Meisje door meer als een taart in haar mond, en ze sprong in de oven. De ganzen vlogen en vlogen, schreeuwden en schreeuwden en vlogen weg met niets.

En het meisje en haar broer renden naar huis. Ze rende weg, en toen kwamen mama en papa terug.

Er leefden eens een man en een vrouw. Ze kregen een dochter, Mashenka, en een zoon, Vanyushka.

Eens kwamen vader en moeder bijeen in de stad en zeiden tegen Masha:

- Nou dochter, wees slim: ga nergens heen, zorg voor je broer. En we zullen wat cadeautjes van de markt voor je meenemen.
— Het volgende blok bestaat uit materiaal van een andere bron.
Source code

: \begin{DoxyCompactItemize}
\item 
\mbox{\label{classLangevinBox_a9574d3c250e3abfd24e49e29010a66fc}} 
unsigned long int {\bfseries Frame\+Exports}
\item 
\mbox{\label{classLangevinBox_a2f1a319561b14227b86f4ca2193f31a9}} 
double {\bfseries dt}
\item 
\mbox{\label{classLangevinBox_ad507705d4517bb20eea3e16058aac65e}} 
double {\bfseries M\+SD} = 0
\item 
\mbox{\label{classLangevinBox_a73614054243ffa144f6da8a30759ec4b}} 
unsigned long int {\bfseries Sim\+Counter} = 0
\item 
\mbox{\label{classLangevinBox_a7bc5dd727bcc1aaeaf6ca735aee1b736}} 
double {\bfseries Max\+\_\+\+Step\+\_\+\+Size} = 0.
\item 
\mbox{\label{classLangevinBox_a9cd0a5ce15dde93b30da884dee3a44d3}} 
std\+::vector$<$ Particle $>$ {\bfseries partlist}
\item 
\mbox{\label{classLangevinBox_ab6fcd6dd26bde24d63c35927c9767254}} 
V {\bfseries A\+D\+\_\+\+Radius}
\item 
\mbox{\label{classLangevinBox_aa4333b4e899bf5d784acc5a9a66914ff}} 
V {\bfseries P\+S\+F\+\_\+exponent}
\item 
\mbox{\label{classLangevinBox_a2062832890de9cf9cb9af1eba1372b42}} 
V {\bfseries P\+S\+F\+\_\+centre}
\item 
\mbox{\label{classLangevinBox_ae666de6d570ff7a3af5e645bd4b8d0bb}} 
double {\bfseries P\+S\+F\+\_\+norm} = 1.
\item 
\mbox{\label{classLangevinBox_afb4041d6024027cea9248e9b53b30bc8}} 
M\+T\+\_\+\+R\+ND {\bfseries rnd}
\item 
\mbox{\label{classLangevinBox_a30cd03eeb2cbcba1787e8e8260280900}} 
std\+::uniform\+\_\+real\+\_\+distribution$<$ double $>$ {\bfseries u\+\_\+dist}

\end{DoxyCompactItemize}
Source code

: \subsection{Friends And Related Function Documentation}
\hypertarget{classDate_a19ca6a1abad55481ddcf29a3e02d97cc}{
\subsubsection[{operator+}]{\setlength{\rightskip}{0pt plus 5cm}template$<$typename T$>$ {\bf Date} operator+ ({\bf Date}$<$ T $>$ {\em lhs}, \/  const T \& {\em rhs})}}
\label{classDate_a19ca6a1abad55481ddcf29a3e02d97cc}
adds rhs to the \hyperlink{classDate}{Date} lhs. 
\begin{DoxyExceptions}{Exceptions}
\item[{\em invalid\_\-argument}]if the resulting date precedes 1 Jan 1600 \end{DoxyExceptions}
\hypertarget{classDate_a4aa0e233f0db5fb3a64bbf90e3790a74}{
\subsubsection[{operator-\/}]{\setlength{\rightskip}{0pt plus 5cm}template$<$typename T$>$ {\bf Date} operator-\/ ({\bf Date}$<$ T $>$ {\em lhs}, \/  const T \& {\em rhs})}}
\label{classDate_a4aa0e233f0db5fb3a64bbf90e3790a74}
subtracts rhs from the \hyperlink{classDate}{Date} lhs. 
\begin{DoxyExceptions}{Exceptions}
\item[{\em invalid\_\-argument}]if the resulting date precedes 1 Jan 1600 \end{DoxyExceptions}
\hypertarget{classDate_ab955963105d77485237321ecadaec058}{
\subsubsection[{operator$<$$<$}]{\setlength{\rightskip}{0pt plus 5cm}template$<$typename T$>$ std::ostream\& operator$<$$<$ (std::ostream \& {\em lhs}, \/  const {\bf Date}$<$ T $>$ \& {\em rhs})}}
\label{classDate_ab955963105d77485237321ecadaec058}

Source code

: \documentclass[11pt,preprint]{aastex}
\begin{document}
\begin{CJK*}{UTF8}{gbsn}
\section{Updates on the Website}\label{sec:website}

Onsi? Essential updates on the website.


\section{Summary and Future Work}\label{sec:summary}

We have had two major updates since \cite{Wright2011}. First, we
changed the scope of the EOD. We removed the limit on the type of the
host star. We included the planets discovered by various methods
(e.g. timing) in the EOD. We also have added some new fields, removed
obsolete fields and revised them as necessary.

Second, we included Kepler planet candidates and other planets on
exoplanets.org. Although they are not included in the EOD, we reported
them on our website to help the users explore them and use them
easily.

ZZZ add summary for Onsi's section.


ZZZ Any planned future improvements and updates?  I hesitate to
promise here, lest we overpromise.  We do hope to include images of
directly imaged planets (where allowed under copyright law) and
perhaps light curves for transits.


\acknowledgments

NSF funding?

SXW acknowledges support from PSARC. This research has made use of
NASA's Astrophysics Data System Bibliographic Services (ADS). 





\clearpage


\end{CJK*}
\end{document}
Dus de vader en moeder vertrokken, en Masha zette haar broer op het gras onder het raam en rende naar buiten, naar haar vrienden.

Plotseling, uit het niets, kwamen zwanenganzen naar binnen, pakten Vanyushka op, zetten hem op zijn vleugels en droegen hem weg.

Masha kwam terug, zie, haar broer was weg! Ze snakte naar adem, snelde hier en daar - Vanyushka was nergens te bekennen. Ze belde en belde, maar haar broer reageerde niet. Masha begon te huilen, maar tranen kunnen haar verdriet niet helpen. Het is haar eigen schuld, ze moet haar broer zelf vinden.

Masha rende het open veld in en keek om zich heen. Hij ziet ganzen-zwanen in de verte schieten en achter het donkere bos verdwijnen.

Masha vermoedde dat het de zwanenganzen waren die haar broer wegvoerden en haastte zich om hen in te halen.

Ze rende en rende en zag een kachel in het veld staan. Masha tegen haar:

- Kachel, kachel, vertel me, waar vlogen de ganzen-zwanen?

“Gooi wat hout naar mij”, zegt de kachel, “dan vertel ik het je!”

Masha hakte snel wat brandhout en gooide het in de kachel.

De kachel vertelde me welke kant ik op moest rennen.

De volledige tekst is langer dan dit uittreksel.